Use some form of hardware fault tolerance. Both Win2K and NT let you implement RAID through software. However, hardware RAID is generally more reliable and provides better performance. Hardware RAID offers a better selection of configuration options and almost always lets you take more detailed control and management of the disks.
Be careful how you configure. Take a look at the layout of your system and the data partitions on your RAID array. Whereas systems administrators in large enterprises are often familiar with how to optimize RAID arrays, administrators in smaller shops tend to avoid changing factory configurations of the arrays.
From recent discussions with small-network IT people, I came away with some surprising information. In many cases, these small shops use RAID 5 with only three drives on one SCSI channel—in essence, they've put all their eggs in one basket. Most surprisingly, the shops are using these drives for both system and data partitions. Many of these administrators don't realize that RAID 5 actually decreases performance (i.e., relative to other striping technologies). Also, because their swap files and system partitions share the same stripe set as their data files, they're experiencing an unnecessary performance hit.
If possible, use more than three drives for a RAID 5 array, don't put your system partition on the same drives as your data, and make use of the multichannel SCSI controllers that every server system vendor offers. With current SCSI technology, you can mix different-speed SCSI devices in the same chain and still get close to maximum performance from each device. Therefore, keep those hot-swap trays full and make sure that you have spare drives available for an instant swap. Administrators who have never had to service user requests while working on a server that is rebuilding a RAID 5 stripe set are often blinded by RAID 5's "It keeps working" promise. Yes, the system will stay up, but you don't want to put much of a load on it while it recovers from a dead drive.
Consider an external enclosure. Even a small business can benefit from an external drive array. After you've properly configured an external array, it's not likely to be your single point of failure. The ability to simply plug in an entire server can drastically minimize downtime if all the data resides externally to the system box.
Another feature you should consider is the ability to hot-swap a PCI card—a feature typically relegated to only top-end servers. Marketed under different trade names, hot-swappable PCI lets you keep servers running when SCSI controllers and NICs fail. A limited number of hardware devices support this technology, primarily because of the necessity to write specialized drivers that let the system stop and restart PCI dynamically. However, the feature is making its way down the product chain and is worth your consideration.

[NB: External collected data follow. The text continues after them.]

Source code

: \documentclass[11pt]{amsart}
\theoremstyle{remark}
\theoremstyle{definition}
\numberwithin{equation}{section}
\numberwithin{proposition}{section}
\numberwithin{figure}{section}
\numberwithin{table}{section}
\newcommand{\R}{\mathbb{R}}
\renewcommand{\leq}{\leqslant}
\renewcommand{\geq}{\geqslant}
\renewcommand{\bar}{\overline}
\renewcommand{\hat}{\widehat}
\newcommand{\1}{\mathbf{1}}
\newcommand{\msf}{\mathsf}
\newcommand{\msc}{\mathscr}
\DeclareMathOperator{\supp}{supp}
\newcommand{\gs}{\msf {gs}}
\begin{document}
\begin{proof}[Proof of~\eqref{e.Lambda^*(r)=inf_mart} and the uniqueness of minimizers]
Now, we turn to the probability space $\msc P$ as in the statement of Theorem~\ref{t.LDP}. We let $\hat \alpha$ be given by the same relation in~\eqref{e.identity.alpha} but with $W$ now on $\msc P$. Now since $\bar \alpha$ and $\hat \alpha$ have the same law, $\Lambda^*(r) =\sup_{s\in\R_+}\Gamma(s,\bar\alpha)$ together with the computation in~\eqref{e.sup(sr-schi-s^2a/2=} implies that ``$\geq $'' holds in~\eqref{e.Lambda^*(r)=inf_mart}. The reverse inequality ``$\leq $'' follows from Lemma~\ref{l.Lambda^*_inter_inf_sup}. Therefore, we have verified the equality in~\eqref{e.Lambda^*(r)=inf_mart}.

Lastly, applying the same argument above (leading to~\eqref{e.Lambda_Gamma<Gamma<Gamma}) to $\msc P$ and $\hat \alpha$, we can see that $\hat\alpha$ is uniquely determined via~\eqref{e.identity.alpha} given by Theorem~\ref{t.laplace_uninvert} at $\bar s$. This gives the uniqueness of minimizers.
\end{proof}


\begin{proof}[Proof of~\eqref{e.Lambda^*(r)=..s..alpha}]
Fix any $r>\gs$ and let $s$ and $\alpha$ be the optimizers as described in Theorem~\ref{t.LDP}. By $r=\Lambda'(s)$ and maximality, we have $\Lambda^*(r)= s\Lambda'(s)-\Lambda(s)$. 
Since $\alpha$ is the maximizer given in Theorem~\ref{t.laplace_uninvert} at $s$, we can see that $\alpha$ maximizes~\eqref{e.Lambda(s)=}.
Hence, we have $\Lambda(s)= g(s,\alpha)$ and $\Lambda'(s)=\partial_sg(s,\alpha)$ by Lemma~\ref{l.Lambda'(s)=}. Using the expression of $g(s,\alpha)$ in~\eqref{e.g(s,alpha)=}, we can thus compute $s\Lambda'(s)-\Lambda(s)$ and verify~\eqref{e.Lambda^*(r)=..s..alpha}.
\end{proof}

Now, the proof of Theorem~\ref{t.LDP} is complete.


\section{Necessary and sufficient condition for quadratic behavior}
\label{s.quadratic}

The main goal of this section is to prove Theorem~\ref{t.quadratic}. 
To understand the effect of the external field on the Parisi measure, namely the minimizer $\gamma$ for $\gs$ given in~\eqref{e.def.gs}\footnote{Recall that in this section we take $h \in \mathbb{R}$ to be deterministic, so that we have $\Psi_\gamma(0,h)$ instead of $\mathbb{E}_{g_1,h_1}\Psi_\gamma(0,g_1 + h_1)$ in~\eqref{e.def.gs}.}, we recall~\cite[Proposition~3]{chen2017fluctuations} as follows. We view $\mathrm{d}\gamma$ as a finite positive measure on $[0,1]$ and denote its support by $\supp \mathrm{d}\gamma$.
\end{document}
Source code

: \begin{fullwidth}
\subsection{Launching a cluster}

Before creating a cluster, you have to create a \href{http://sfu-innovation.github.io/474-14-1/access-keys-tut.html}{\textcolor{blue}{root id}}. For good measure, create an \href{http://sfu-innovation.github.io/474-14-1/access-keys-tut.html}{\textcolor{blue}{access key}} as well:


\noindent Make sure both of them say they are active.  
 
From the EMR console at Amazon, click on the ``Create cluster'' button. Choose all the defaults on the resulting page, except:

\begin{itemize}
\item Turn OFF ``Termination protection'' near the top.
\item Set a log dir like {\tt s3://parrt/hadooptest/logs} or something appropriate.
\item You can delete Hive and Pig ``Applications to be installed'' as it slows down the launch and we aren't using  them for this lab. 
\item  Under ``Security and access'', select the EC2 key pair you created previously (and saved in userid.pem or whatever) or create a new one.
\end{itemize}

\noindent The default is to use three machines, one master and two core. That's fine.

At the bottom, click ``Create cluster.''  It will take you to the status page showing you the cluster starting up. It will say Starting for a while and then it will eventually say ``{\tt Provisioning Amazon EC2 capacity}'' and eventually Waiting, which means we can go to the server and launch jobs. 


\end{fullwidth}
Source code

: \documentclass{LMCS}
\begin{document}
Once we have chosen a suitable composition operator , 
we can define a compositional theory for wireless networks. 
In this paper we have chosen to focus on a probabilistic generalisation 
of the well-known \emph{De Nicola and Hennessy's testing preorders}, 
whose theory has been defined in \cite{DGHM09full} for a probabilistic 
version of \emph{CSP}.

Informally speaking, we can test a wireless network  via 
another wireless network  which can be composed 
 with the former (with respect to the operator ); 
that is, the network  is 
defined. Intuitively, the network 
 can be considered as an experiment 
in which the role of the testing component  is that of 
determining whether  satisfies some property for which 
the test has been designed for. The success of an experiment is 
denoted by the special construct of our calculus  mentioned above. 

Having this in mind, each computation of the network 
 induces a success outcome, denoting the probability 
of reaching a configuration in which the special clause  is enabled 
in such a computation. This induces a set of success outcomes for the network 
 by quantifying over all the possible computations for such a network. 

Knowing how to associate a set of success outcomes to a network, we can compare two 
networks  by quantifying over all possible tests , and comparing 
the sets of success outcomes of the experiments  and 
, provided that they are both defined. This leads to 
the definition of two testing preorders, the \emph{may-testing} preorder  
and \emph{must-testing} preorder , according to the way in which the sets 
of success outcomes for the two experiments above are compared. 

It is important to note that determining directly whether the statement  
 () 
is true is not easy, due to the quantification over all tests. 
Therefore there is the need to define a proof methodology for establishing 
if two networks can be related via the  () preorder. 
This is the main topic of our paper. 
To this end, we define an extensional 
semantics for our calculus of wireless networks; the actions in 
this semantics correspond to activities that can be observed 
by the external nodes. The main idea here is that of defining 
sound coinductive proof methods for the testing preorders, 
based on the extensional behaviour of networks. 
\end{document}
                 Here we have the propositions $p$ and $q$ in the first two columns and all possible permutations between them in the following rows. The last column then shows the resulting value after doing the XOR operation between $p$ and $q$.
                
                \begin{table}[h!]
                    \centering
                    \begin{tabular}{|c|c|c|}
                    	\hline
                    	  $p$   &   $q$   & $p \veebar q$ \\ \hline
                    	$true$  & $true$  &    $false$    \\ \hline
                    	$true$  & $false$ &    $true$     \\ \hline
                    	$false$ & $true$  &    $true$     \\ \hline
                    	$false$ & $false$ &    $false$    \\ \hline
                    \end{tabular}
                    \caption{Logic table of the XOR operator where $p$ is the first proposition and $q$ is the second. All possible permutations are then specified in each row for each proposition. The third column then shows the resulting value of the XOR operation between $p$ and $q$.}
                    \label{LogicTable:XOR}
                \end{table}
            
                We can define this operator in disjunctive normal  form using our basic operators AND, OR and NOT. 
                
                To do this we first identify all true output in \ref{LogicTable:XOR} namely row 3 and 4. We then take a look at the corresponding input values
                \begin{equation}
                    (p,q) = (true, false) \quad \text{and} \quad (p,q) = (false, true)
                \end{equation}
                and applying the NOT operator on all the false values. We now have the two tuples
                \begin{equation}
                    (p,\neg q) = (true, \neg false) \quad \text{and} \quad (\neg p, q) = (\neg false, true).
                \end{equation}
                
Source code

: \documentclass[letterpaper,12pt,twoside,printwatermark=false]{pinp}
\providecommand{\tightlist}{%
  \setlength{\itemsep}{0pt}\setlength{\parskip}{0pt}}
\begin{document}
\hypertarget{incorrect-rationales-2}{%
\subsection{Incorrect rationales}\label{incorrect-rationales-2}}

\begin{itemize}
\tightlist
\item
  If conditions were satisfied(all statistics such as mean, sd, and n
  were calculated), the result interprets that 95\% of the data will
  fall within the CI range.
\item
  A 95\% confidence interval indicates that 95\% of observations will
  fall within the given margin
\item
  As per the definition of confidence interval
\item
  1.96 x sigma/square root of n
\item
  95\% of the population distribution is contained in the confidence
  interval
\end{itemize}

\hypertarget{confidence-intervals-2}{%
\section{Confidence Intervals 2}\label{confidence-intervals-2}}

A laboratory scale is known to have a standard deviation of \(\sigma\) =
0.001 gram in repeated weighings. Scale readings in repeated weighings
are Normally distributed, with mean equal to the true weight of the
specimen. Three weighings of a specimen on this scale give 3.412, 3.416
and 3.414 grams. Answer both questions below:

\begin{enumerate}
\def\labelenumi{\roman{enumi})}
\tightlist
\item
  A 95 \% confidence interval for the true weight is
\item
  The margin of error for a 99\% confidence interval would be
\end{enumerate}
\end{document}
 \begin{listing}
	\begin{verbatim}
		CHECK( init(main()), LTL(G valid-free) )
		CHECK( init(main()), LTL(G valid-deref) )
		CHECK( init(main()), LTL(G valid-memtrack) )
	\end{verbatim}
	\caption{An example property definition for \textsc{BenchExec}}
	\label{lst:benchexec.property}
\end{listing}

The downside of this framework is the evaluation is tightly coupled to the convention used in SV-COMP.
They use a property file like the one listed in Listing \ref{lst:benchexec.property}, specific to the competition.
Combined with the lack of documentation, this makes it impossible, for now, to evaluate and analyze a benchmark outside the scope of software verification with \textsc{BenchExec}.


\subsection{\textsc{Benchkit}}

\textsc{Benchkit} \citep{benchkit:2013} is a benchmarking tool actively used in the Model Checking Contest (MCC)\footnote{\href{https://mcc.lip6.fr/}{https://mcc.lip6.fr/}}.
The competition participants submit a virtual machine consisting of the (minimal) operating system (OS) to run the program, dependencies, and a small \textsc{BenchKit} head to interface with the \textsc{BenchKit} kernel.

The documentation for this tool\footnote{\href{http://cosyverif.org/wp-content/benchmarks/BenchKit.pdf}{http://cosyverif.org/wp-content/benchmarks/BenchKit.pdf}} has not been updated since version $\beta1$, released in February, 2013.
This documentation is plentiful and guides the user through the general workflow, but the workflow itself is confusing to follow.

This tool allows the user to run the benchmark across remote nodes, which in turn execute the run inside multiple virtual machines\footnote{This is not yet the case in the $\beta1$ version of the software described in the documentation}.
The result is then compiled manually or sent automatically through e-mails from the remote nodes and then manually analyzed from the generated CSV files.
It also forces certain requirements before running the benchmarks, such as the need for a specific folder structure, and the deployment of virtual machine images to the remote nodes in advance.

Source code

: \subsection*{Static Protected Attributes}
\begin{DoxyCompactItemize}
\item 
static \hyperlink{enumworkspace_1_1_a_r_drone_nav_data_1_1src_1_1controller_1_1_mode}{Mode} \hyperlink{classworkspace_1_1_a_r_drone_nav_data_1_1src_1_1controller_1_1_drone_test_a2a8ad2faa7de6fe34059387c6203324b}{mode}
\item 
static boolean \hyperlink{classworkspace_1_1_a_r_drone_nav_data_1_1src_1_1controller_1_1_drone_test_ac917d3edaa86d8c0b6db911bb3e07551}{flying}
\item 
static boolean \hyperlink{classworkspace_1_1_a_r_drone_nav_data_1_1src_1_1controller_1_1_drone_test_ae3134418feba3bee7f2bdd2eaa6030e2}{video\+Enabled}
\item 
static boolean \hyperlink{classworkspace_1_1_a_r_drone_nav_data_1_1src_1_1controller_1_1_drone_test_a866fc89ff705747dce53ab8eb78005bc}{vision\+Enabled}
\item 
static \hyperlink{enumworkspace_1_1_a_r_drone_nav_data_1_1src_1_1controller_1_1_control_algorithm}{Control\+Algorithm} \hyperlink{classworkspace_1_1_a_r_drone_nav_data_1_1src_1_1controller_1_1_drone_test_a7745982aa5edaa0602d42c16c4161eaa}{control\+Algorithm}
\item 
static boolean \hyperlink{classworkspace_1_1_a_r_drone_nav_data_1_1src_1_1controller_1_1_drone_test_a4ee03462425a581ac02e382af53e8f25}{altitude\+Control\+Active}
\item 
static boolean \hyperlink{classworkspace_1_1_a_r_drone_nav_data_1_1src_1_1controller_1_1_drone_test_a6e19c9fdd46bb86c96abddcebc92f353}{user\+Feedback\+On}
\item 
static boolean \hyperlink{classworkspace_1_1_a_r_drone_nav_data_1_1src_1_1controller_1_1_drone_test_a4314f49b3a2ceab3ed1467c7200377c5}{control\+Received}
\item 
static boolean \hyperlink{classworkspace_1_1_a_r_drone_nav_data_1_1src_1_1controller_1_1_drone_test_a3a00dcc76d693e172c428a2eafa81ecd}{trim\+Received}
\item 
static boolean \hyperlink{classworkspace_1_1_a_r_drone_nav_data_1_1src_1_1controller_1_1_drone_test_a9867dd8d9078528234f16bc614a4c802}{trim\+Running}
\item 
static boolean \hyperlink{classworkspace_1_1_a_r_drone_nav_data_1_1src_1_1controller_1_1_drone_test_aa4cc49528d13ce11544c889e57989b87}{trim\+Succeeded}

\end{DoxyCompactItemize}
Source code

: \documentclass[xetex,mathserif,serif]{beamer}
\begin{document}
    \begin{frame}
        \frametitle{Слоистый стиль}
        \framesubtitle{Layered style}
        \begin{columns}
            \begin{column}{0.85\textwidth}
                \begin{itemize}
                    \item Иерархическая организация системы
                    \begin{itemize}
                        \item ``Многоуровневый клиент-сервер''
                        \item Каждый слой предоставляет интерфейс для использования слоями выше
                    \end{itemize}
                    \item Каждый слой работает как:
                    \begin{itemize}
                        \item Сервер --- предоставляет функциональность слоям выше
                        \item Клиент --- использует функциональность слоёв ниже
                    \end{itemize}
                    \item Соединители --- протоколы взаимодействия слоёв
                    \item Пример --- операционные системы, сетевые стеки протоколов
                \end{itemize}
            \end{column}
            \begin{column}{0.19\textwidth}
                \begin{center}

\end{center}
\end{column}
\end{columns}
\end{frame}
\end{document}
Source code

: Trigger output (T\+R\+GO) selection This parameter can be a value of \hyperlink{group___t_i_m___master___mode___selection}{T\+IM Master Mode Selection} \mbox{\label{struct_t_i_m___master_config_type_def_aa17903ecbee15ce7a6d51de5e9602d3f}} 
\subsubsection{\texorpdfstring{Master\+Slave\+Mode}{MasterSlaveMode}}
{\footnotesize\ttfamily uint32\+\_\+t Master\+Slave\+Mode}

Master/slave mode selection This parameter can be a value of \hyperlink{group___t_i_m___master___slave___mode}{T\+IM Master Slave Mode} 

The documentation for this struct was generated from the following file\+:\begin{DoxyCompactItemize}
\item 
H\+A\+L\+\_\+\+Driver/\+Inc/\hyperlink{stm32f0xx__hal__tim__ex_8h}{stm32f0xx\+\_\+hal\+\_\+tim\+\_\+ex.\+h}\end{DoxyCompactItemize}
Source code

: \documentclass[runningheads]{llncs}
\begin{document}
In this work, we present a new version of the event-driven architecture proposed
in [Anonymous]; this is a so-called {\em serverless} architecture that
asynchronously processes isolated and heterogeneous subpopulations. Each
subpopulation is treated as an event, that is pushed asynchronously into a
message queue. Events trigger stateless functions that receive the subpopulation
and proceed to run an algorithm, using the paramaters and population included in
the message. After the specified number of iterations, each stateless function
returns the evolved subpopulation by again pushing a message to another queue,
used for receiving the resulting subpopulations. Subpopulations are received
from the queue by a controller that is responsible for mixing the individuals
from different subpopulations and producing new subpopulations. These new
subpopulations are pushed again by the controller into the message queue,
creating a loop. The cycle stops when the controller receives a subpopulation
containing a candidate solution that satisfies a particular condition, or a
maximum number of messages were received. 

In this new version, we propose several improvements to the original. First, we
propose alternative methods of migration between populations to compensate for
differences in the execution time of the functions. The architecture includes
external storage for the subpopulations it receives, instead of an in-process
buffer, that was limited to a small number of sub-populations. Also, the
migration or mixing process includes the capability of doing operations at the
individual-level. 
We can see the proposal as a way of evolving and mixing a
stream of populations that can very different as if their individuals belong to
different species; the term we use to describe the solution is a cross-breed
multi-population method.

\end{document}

The High-Availability Bandwagon
The average systems administrator in a small or midsized business can take quite a few steps to keep servers up and running, particularly through careful selection and maintenance of the server hardware platform. The standard tools that accompany top-tier servers provide most of what you need to ensure the availability of your crucial business data, without requiring you to invest in more nines than you need or can afford. Although enterprise-class users will leap on the high-availability bandwagon and invest in systems that guarantee 99.9 percent uptime (and even more nines, now that Win2K Datacenter Server is shipping), systems administrators on a budget can still provide a high level of availability to their smaller—and no less crucial—business.